Phase stability of Ti2AlC upon oxygen incorporation: A first-principles investigation

The phase stability of Ti2AlC upon oxygen incorporation has been studied by means of first-principles calculations. Recent experimental observations of this so-called MAX phase (M=early transition metal, A =A-group element, and X=C or N) show that the characteristic nanolaminated structure is retained upon oxygen incorporation, with strong indications of O substituting for C. Therefore, a solid solution of C and O on the carbon sublattice has been simulated by the so-called special quasirandom structure method.
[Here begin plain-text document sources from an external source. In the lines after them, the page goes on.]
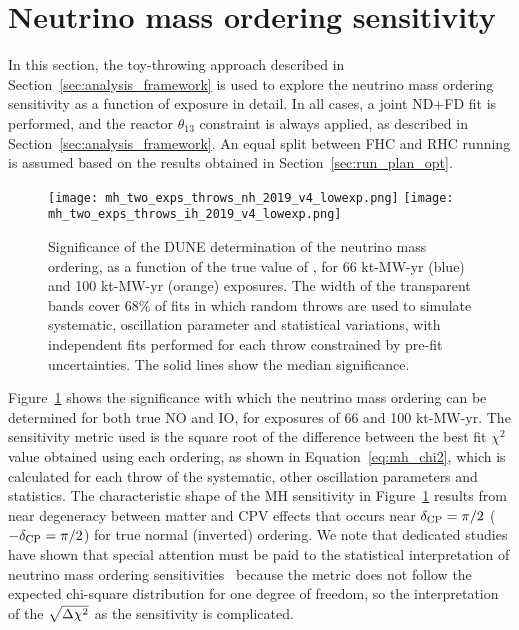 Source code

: \section{Neutrino mass ordering sensitivity}
\label{sec:mh_sens}

In this section, the toy-throwing approach described in Section~\ref{sec:analysis_framework} is used to explore the neutrino mass ordering sensitivity as a function of exposure in detail. In all cases, a joint ND+FD fit is performed, and the reactor $\theta_{13}$ constraint is always applied, as described in Section~\ref{sec:analysis_framework}. An equal split between FHC and RHC running is assumed based on the results obtained in Section~\ref{sec:run_plan_opt}.

\begin{figure}[htbp]
  \centering
  \texttt{[image: mh\_two\_exps\_throws\_nh\_2019\_v4\_lowexp.png]}
  \texttt{[image: mh\_two\_exps\_throws\_ih\_2019\_v4\_lowexp.png]}
  \caption{Significance of the DUNE determination of the neutrino mass ordering, as a function of the true value of \deltacp, for 66 kt-MW-yr (blue) and 100 kt-MW-yr (orange) exposures. The width of the transparent bands cover 68\% of fits in which random throws are used to simulate systematic, oscillation parameter and statistical variations, with independent fits performed for each throw constrained by pre-fit uncertainties. The solid lines show the median significance.}
  \label{fig:mh_bands}
\end{figure}
Figure~\ref{fig:mh_bands} shows the significance with which the neutrino mass ordering can be determined for both true NO and IO, for exposures of 66 and 100 kt-MW-yr. The sensitivity metric used is the square root of the difference between the best fit $\chi^{2}$ value obtained using each ordering, as shown in Equation~\ref{eq:mh_chi2}, which is calculated for each throw of the systematic, other oscillation parameters and statistics. The characteristic shape of the MH sensitivity in Figure~\ref{fig:mh_bands} results from near degeneracy between matter and CPV effects that occurs near $\delta_{\rm CP}=\pi/2$ ($-\delta_{\rm CP}=\pi/2$) for true normal (inverted) ordering. We note that dedicated studies have shown that special attention must be paid to the statistical interpretation of neutrino mass ordering sensitivities~\cite{Ciuffoli:2013rza,Qian:2012zn,Blennow:2013oma} because the \dchisq metric does not follow the expected chi-square distribution for one degree of freedom, so the interpretation of the $\sqrt{\Delta\chi^{2}}$ as the sensitivity is complicated.

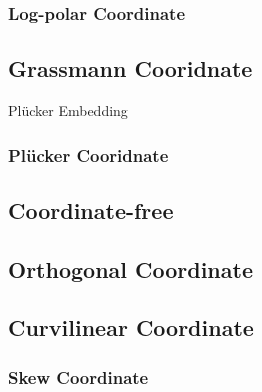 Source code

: \subsubsection{Log-polar Coordinate}\label{sec:logpolar_coordinate}



\subsection{Grassmann Cooridnate}\label{sec:grassmann_coordinate}

Pl\"ucker Embedding



\subsubsection{Pl\"ucker Cooridnate}\label{sec:plucker_coordinate}



\subsection{Coordinate-free}\label{sec:coordinate_free}

\subsection{Orthogonal Coordinate}\label{sec:orthogonal_coordinate}

\subsection{Curvilinear Coordinate}\label{sec:curvilinear_coordinate}

\subsubsection{Skew Coordinate}\label{sec:skew_coordinate}



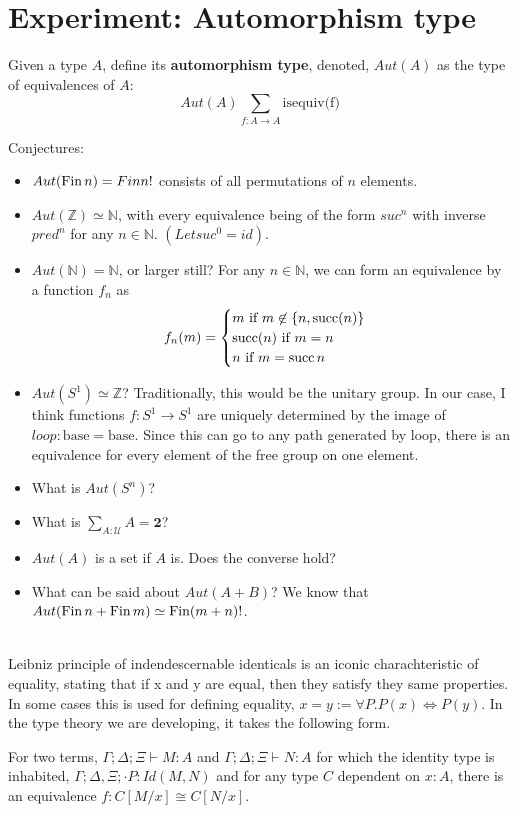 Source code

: \section{Experiment: Automorphism type}
\begin{defn}
Given a type $A$, define its \textbf{automorphism type}, denoted, $Aut(A)$ as the type of equivalences of $A$:
\[
Aut(A) \sum_{f : A \to A}\text{isequiv(f)}
\]
\end{defn}
Conjectures:
\begin{itemize}
\item $Aut(\operatorname{\text{Fin}} n) = Fin n!$ consists of all permutations of $n$ elements.
\item $Aut(\mathbb{Z}) \simeq \mathbb{N}$, with every equivalence being of the form $suc^n$ with inverse $pred^n$ for any $n \in \mathbb{N}$. $(Let suc^0 = id)$.
\item $Aut(\mathbb{N}) = \mathbb{N}$, or larger still? For any $n \in \mathbb{N}$, we can form an equivalence by a function $f_n$ as
\[
f_n(m) = \begin{cases} m \mbox{ if }m \not \in \{n, \operatorname{\text{succ}}(n)\}\\
       \operatorname{\text{succ}}(n) \mbox{ if } m = n\\
       n \mbox{ if } m = \operatorname{\text{succ}} n
       \end{cases}
\]       
\item $Aut(S^1) \simeq \mathbb{Z}$? Traditionally, this would be the unitary group. In our case, I think functions $f : S^1 \to S^1$ are uniquely determined by the image of $loop : \text{base} = \text{base}$. Since this can go to any path generated by loop, there is an equivalence for every element of the free group on one element.
\item What is $Aut(S^n)$?
\item What is $\sum_{A : \mathcal{U}}A = \mathbf{2}$?
\item $Aut(A)$ is a set if $A$ is. Does the converse hold?
\item What can be said about $Aut(A + B)$? We know that $Aut(\operatorname{\text{Fin}} n + \operatorname{\text{Fin}} m) \simeq \operatorname{\text{Fin}} (m + n)!$.
\end{itemize}
\newpage
\\
Leibniz principle of indendescernable identicals is an iconic charachteristic of equality, stating that if x and y are equal, then they satisfy they same properties. In some cases this is used for defining equality, $x = y := \forall P. P(x) \iff P(y)$. In the type theory we are developing, it takes the following form.
\begin{thm}
For two terms, $\Gamma; \Delta; \Xi \vdash M : A$ and $\Gamma; \Delta; \Xi \vdash N : A$ for which the identity type is inhabited, $\Gamma; \Delta, \Xi ; \cdot P : Id(M,N)$ and for any type $C$ dependent on $x :A$, there is an equivalence $f : C[M/x] \cong C[N/x]$.
\end{thm}
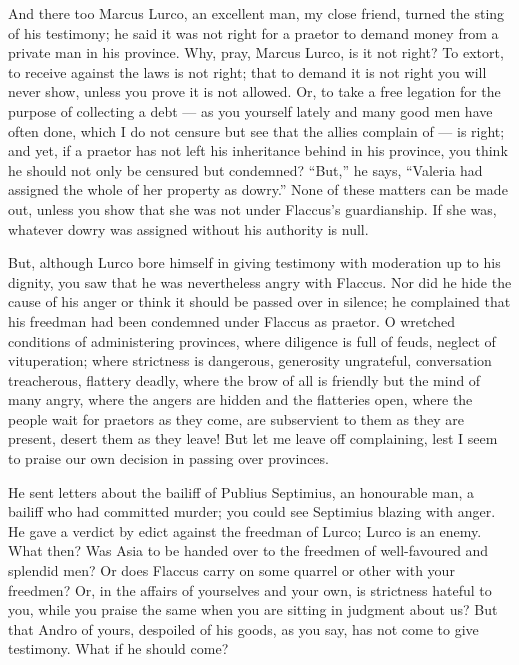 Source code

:  And there too Marcus Lurco, an excellent man, my close friend, turned the sting of his testimony; he said it was not right for a praetor to demand money from a private man in his province. Why, pray, Marcus Lurco, is it not right? To extort, to receive against the laws is not right; that to demand it is not right you will never show, unless you prove it is not allowed. Or, to take a free legation for the purpose of collecting a debt --- as you yourself lately and many good men have often done, which I do not censure but see that the allies complain of --- is right; and yet, if a praetor has not left his inheritance behind in his province, you think he should not only be censured but condemned? ``But,'' he says, ``Valeria had assigned the whole of her property as dowry.'' None of these matters can be made out, unless you show that she was not under Flaccus's guardianship. If she was, whatever dowry was assigned without his authority is null.

 But, although Lurco bore himself in giving testimony with moderation up to his dignity, you saw that he was nevertheless angry with Flaccus. Nor did he hide the cause of his anger or think it should be passed over in silence; he complained that his freedman had been condemned under Flaccus as praetor. O wretched conditions of administering provinces, where diligence is full of feuds, neglect of vituperation; where strictness is dangerous, generosity ungrateful, conversation treacherous, flattery deadly, where the brow of all is friendly but the mind of many angry, where the angers are hidden and the flatteries open, where the people wait for praetors as they come, are subservient to them as they are present, desert them as they leave! But let me leave off complaining, lest I seem to praise our own decision in passing over provinces.

 He sent letters about the bailiff of Publius Septimius, an honourable man, a bailiff who had committed murder; you could see Septimius blazing with anger. He gave a verdict by edict against the freedman of Lurco; Lurco is an enemy. What then? Was Asia to be handed over to the freedmen of well-favoured and splendid men? Or does Flaccus carry on some quarrel or other with your freedmen? Or, in the affairs of yourselves and your own, is strictness hateful to you, while you praise the same when you are sitting in judgment about us? But that Andro of yours, despoiled of his goods, as you say, has not come to give testimony. What if he should come?

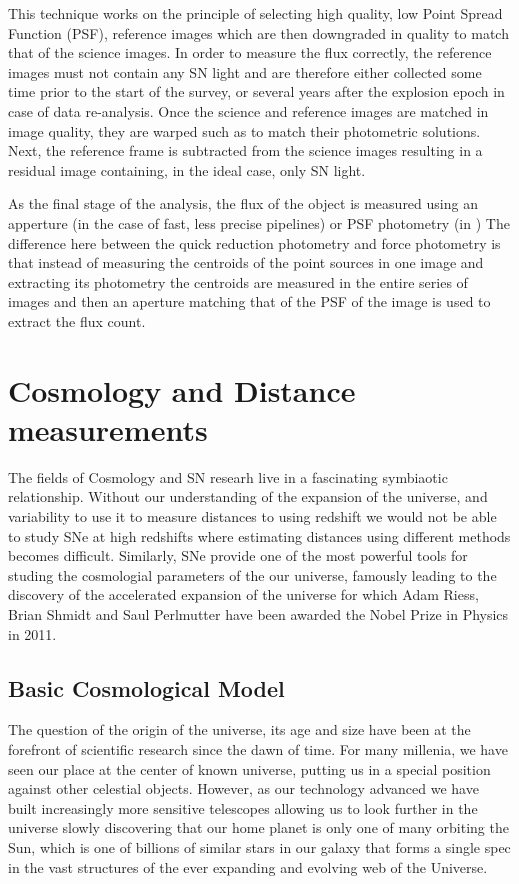 This technique works on the principle of selecting high quality, low Point Spread Function (PSF), reference images which are then downgraded in quality to match that of the science images. In order to measure the flux correctly, the reference images must not contain any SN light and are therefore either collected some time prior to the start of the survey, or several years after the explosion epoch in case of data re-analysis. Once the science and reference images are matched in image quality, they are warped such as to match their photometric solutions. Next, the reference frame is subtracted from the science images resulting in a residual image containing, in the ideal case, only SN light.

As the final stage of the analysis, the flux of the object is measured using an apperture (in the case of fast, less precise pipelines) or PSF photometry (in ) The difference here between the quick reduction photometry and force photometry is that instead of measuring the centroids of the point sources in one image and extracting its photometry the centroids are measured in the entire series of images and then an aperture matching that of the PSF of the image is used to extract the flux count.

\section{Cosmology and Distance measurements}
The fields of Cosmology and SN researh live in a fascinating symbiaotic relationship. Without our understanding of the expansion of the universe, and variability to use it to measure distances to using redshift we would not be able to study SNe at high redshifts where estimating distances using different methods becomes difficult. Similarly, SNe provide one of the most powerful tools for studing the cosmologial parameters of the our universe, famously leading to the discovery of the accelerated expansion of the universe \citep{Riess1998,Perlmutter1997} for which Adam Riess, Brian Shmidt and Saul Perlmutter have been awarded the Nobel Prize in Physics in 2011.

\subsection{Basic Cosmological Model}
The question of the origin of the universe, its age and size have been at the forefront of scientific research since the dawn of time. For many millenia, we have seen our place at the center of known universe, putting us in a special position against other celestial objects. However, as our technology advanced we have built increasingly more sensitive telescopes allowing us to look further in the universe slowly discovering that our home planet is only one of many orbiting the Sun, which is one of billions of similar stars in our galaxy that forms a single spec in the vast structures of the ever expanding and evolving web of the Universe.

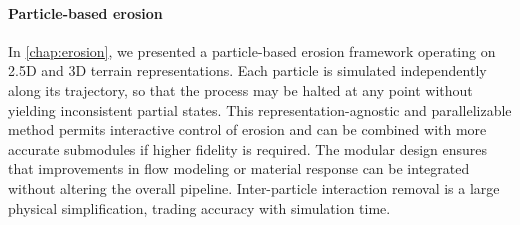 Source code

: \paragraph{Particle-based erosion} In \cref{chap:erosion}, we presented a particle-based erosion framework operating on 2.5D and 3D terrain representations. Each particle is simulated independently along its trajectory, so that the process may be halted at any point without yielding inconsistent partial states. This representation-agnostic and parallelizable method permits interactive control of erosion and can be combined with more accurate submodules if higher fidelity is required. The modular design ensures that improvements in flow modeling or material response can be integrated without altering the overall pipeline. Inter-particle interaction removal is a large physical simplification, trading accuracy with simulation time. 





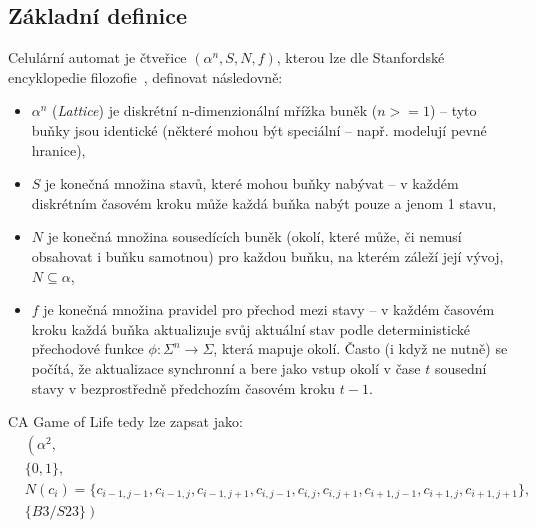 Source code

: \subsection*{Základní definice }
Celulární automat je čtveřice ${(\alpha^{n}, S, N, f)}$, kterou lze dle Stanfordské encyklopedie filozofie~\cite{sep-cellular-automata}, definovat následovně:
\begin{itemize}
    \item ${ \alpha^{n} }$ (\textit{Lattice}) je diskrétní n-dimenzionální mřížka buněk (${ n >= 1 }$) -- tyto buňky jsou identické (některé mohou být speciální -- např. modelují pevné hranice), 
    \item ${ S }$ je konečná množina stavů, které mohou buňky nabývat -- v každém diskrétním časovém kroku může každá buňka nabýt pouze a jenom 1 stavu, 
    \item ${ N }$ je konečná množina sousedících buněk (okolí, které může, či nemusí obsahovat i buňku samotnou) pro každou buňku, na kterém záleží její vývoj, ${ N \subseteq \alpha }$,
    \item ${ f }$ je konečná množina pravidel pro přechod mezi stavy -- v každém časovém kroku každá buňka aktualizuje svůj aktuální stav podle deterministické přechodové funkce $\phi : \Sigma^n \rightarrow \Sigma$, která mapuje okolí. Často (i když ne nutně) se počítá, že aktualizace synchronní a bere jako vstup okolí v čase $t$ sousední stavy v bezprostředně předchozím časovém kroku $t-1$.
\end{itemize}
CA Game of Life tedy lze zapsat jako:
\begin{equation*}
\begin{split}
    & \left( \alpha^{2}, \right. \\
    & \left. \{0, 1\}, \right. \\
    & \left. N(c_i) = \{ c_{i-1,j-1}, c_{i-1,j}, c_{i-1,j+1}, c_{i,j-1}, c_{i,j}, c_{i,j+1}, c_{i+1,j-1}, c_{i+1,j}, c_{i+1,j+1} \}, \right. \\
    & \left. \{B3/S23\} \right)
\end{split}
\end{equation*}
Through a developed systematic approach, the enthalpy of formation of Ti2Al(C1-x, O-x) has been compared to all experimentally known competing phases, and has been found favorable for all C to O ratios at the composition of the MAX phase. A negative isostructural formation enthalpy has also been predicted for Ti2Al(C1-x, O-x). Altogether, the results indicate that a large amount of oxygen, at least up to x=0.75, might be present in the Ti2AlC MAX-phase structure without decomposition of the material into its competing phases. Furthermore, an effect of an increased oxygen content is a corresponding increase in the bulk modulus and a change in electronic properties. These results are of importance for further understanding and identification of possible composition range of the MAX-phase oxycarbide, and hence for the prospect of tuning the material properties by a varying incorporation of oxygen.